WHAT IS EXPECTED |
Pull every line that includes the word "registered" from the data.
--- PROVIDED DATA ---
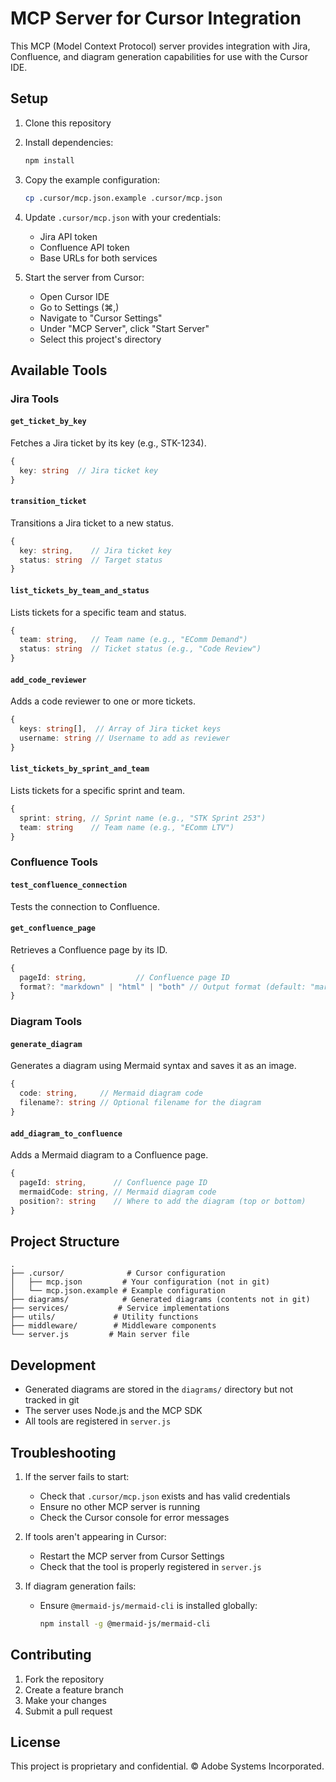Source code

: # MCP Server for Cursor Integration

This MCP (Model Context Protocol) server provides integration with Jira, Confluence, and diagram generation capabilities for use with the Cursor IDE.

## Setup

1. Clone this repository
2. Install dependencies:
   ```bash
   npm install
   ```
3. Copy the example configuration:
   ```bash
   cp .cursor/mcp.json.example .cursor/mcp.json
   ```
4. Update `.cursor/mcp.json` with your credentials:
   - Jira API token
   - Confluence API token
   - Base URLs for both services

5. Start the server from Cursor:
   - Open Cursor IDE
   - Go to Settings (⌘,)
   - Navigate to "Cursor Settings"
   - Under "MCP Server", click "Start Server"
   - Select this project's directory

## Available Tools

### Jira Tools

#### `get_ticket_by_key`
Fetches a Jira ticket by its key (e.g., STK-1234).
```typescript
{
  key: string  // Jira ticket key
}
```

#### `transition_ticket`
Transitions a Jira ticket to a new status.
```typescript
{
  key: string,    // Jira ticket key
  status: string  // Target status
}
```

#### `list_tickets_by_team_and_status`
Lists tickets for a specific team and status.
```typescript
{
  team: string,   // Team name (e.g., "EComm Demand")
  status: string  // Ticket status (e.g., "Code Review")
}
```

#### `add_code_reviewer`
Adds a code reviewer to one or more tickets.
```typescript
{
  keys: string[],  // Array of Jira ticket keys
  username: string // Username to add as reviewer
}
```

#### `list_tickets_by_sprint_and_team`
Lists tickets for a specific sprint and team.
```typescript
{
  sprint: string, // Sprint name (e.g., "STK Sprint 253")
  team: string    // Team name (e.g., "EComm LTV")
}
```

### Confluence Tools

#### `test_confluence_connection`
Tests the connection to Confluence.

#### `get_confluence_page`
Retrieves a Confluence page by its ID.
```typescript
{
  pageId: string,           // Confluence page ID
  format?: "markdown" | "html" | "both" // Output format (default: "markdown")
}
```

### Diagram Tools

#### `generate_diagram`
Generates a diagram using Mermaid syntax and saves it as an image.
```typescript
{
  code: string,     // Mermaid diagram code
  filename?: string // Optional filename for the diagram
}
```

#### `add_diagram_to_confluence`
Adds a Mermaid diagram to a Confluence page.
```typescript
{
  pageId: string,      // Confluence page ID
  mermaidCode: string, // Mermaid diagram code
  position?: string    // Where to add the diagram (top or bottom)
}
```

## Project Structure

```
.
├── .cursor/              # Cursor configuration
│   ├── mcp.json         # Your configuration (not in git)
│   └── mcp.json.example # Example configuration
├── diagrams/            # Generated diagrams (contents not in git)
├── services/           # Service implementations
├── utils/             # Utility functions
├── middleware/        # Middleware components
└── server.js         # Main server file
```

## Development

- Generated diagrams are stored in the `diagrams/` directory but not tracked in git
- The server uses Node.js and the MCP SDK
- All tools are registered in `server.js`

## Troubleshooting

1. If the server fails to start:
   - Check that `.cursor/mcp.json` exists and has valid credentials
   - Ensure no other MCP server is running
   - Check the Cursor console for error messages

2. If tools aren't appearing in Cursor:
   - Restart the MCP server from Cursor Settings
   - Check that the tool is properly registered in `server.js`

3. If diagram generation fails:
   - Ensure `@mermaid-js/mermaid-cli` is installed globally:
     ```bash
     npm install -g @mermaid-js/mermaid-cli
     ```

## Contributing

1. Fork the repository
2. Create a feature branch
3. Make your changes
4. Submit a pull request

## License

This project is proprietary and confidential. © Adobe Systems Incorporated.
---
--- PROVIDED DATA ---
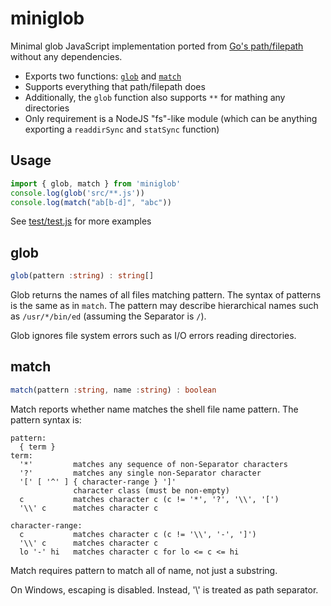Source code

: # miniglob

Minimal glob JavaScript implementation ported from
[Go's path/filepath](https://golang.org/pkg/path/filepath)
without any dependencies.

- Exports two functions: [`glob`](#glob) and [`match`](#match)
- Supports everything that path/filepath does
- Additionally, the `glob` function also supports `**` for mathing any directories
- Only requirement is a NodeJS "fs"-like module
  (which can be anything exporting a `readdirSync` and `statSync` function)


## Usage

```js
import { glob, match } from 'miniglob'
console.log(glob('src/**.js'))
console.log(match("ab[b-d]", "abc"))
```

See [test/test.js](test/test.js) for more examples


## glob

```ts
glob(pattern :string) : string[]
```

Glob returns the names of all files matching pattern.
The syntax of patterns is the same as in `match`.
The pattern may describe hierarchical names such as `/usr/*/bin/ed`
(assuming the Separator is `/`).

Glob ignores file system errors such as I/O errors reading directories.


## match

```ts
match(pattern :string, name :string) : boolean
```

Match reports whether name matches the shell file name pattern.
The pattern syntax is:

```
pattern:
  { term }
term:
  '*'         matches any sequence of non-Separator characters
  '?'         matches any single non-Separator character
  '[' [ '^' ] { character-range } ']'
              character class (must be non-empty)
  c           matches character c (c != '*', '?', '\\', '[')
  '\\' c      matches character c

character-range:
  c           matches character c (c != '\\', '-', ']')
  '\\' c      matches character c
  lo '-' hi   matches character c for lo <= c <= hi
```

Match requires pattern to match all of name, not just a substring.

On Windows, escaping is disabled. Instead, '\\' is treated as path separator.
---
ANSWER BOX |
- All tools are registered in `server.js`
   - Check that the tool is properly registered in `server.js`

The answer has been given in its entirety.